1

I need to replace a table in Hive with a new pandas dataframe. I am using pyhive to create a connection engine and subsequently using pandas.to_sql with 'if_exists' as replace.

from pyhive import hive

my_data = pd.read_csv('my_data.csv')

conn = hive.Connection(host="111.11.11.11", port=10000, username="abcd")

my_data.to_sql(name='table_name', con=conn, if_exists='replace', schema='my_schema')

conn.close()

However, this results in an unexpected error as follows:

DatabaseError: Execution failed on sql: SELECT name FROM sqlite_master WHERE type='table' AND name=?;
not all arguments converted during string formatting
unable to rollback

Other answers seem to indicate that this is related to to_sql expecting a SqlAlchemy engine - I was under the impression that this is what pyhive uses to create a connection. Any guidance on how to appropriately execute this command would be appreciated.

It is worth noting that elsewhere, this same connection has no problem reading data from Hive.

Works as expected:

conn = hive.Connection(host="111.11.11.11", port=10000, username="abcd")

my_data = pd.read_sql('select * from my_table', conn)

conn.close()
sjs
  • 13
  • 3

1 Answers1

1

Other answers seem to indicate that this is related to to_sql expecting a SqlAlchemy engine - I was under the impression that this is what pyhive uses to create a connection.

PyHive can create a SQLAlchemy Engine object, but not the way you're doing it.
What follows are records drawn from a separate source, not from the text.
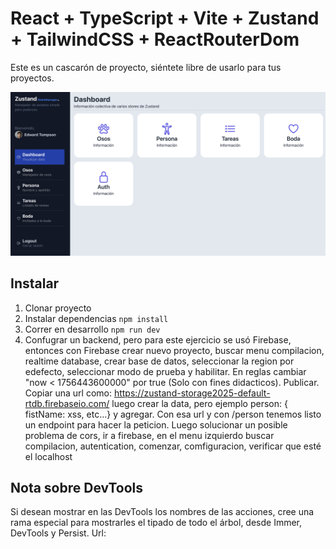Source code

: # React + TypeScript + Vite + Zustand + TailwindCSS + ReactRouterDom

Este es un cascarón de proyecto, siéntete libre de usarlo para tus proyectos.

<img src="https://github.com/oscarrodriguezbu/zustand-curso-2025/blob/main/public/screenshot.png?raw=true" alt="Dashboard Screenshot">



## Instalar

1. Clonar proyecto
2. Instalar dependencias ```npm install```
3. Correr en desarrollo ```npm run dev```
4. Confugrar un backend, pero para este ejercicio se usó Firebase, entonces con Firebase crear nuevo proyecto, buscar menu compilacion, realtime database, crear base de datos, seleccionar la region por edefecto, seleccionar modo de prueba y habilitar. En reglas cambiar "now < 1756443600000" por true (Solo con fines didacticos). Publicar. Copiar una url como: https://zustand-storage2025-default-rtdb.firebaseio.com/ luego crear la data, pero ejemplo person: { fistName: xss, etc...} y agregar. Con esa url y con /person tenemos listo un endpoint para hacer la peticion. Luego solucionar un posible problema de cors, ir a firebase, en el menu izquierdo buscar compilacion, autentication, comenzar, comfiguracion, verificar que esté el localhost

## Nota sobre DevTools
Si desean mostrar en las DevTools los nombres de las acciones, cree una rama especial para mostrarles el tipado de todo el árbol, desde Immer, DevTools y Persist. Url: 

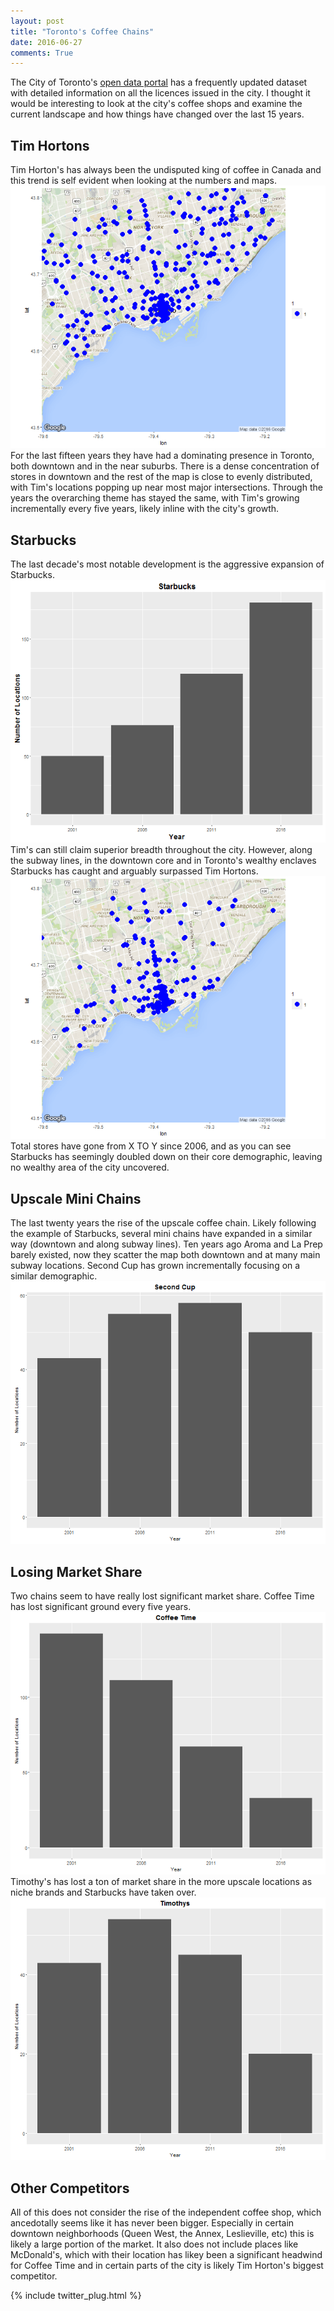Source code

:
 ```yaml
---
layout: post
title: "Toronto's Coffee Chains"
date: 2016-06-27
comments: True
---
```


The City of Toronto's <a href="http://www1.toronto.ca/wps/portal/contentonly?vgnextoid=83a7c060155d0310VgnVCM1000003dd60f89RCRD&vgnextchannel=bee6e03bb8d1e310VgnVCM10000071d60f89RCRD">open data portal</a> has a frequently updated dataset with detailed information on all the licences issued in the city.  I thought it would be interesting to look at the city's coffee shops and examine the current landscape and how things have changed over the last 15 years.  

## Tim Hortons
Tim Horton's has always been the undisputed king of coffee in Canada and this trend is self evident when looking at the numbers and maps. <img src="img/Tim's Current.png"> For the last fifteen years they have had a dominating presence in Toronto, both downtown and in the near suburbs.  There is a dense concentration of stores in downtown and the rest of the map is close to evenly distributed, with Tim's locations popping up near most major intersections.  Through the years the overarching theme has stayed the same, with Tim's growing incrementally every five years, likely inline with the city's growth.

## Starbucks
The last decade's most notable development is the aggressive expansion of Starbucks. <img src="img/Starbucks Graph.png">  Tim's can still claim superior breadth throughout the city.  However, along the subway lines, in the downtown core and in Toronto's wealthy enclaves Starbucks has caught and arguably surpassed Tim Hortons.<img src="img/Starbucks Current.png">  Total stores have gone from X TO Y since 2006, and as you can see Starbucks has seemingly doubled down on their core demographic, leaving no wealthy area of the city uncovered.

## Upscale Mini Chains
The last twenty years the rise of the upscale coffee chain.  Likely following the example of Starbucks, several mini chains have expanded in a similar way (downtown and along subway lines).  Ten years ago Aroma and La Prep barely existed, now they scatter the map both downtown and at many main subway locations.  Second Cup has grown incrementally focusing on a similar demographic. <img src="img/Second Cup Graph.png">

## Losing Market Share
Two chains seem to have really lost significant market share.  Coffee Time has lost significant ground every five years. <img src="img/Coffee Time Graph.png">  Timothy's has lost a ton of market share in the more upscale locations as niche brands and Starbucks have taken over. <img src="img/Timothys Graph.png">

## Other Competitors
All of this does not consider the rise of the independent coffee shop, which ancedotally seems like it has never been bigger.  Especially in certain downtown neighborhoods (Queen West, the Annex, Leslieville, etc) this is likely a large portion of the market.  It also does not include places like McDonald's, which with their location has likey been a significant headwind for Coffee Time and in certain parts of the city is likely Tim Horton's biggest competitor.

{% include twitter_plug.html %}
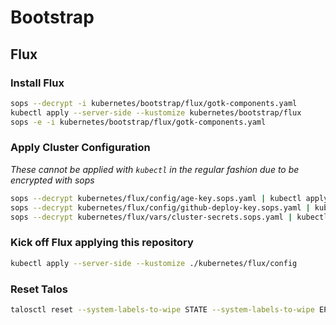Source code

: # Bootstrap

## Flux

### Install Flux

```sh
sops --decrypt -i kubernetes/bootstrap/flux/gotk-components.yaml
kubectl apply --server-side --kustomize kubernetes/bootstrap/flux
sops -e -i kubernetes/bootstrap/flux/gotk-components.yaml
```

### Apply Cluster Configuration

_These cannot be applied with `kubectl` in the regular fashion due to be encrypted with sops_

```sh
sops --decrypt kubernetes/flux/config/age-key.sops.yaml | kubectl apply -f -
sops --decrypt kubernetes/flux/config/github-deploy-key.sops.yaml | kubectl apply -f -
sops --decrypt kubernetes/flux/vars/cluster-secrets.sops.yaml | kubectl apply -f -
```

### Kick off Flux applying this repository

```sh
kubectl apply --server-side --kustomize ./kubernetes/flux/config
```

### Reset Talos

```sh
talosctl reset --system-labels-to-wipe STATE --system-labels-to-wipe EPHEMERAL --graceful=false --reboot --nodes $NODE_IP
```
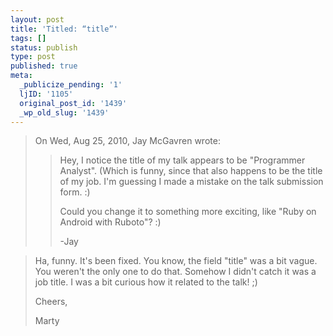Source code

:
 ```yaml
---
layout: post
title: 'Titled: “title”'
tags: []
status: publish
type: post
published: true
meta:
  _publicize_pending: '1'
  ljID: '1105'
  original_post_id: '1439'
  _wp_old_slug: '1439'
---
```

> On Wed, Aug 25, 2010, Jay McGavren wrote:
> > Hey, I notice the title of my talk appears to be
> "Programmer Analyst".
> > (Which is funny, since that also happens to be the title
> of my
> > job.  I'm guessing I made a mistake on the talk
> submission
> > form. :)
> >
> > Could you change it to something more exciting, like
> "Ruby on Android
> > with Ruboto"?  :)
> >
> > -Jay

> Ha, funny.  It's been fixed.  You know, the field "title"
> was a bit
> vague.  You weren't the only one to do that.  Somehow I
> didn't catch
> it was a job title.  I was a bit curious how it related to
> the talk!
> ;)
> 
> Cheers,
> 
> Marty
As illustrated in the PyHive docs, you need to do something like

engine = create_engine('hive://localhost:10000/default')

and then pass the engine object to to_sql.

[read_sql] Works as expected

read_sql will often work with just a DBAPI connection, but to_sql requires a SQLAlchemy Connectable (Engine or Connection) because it may need to generate DDL. See this answer for more information.

Gord Thompson
  • 116,920
  • 32
  • 215
  • 418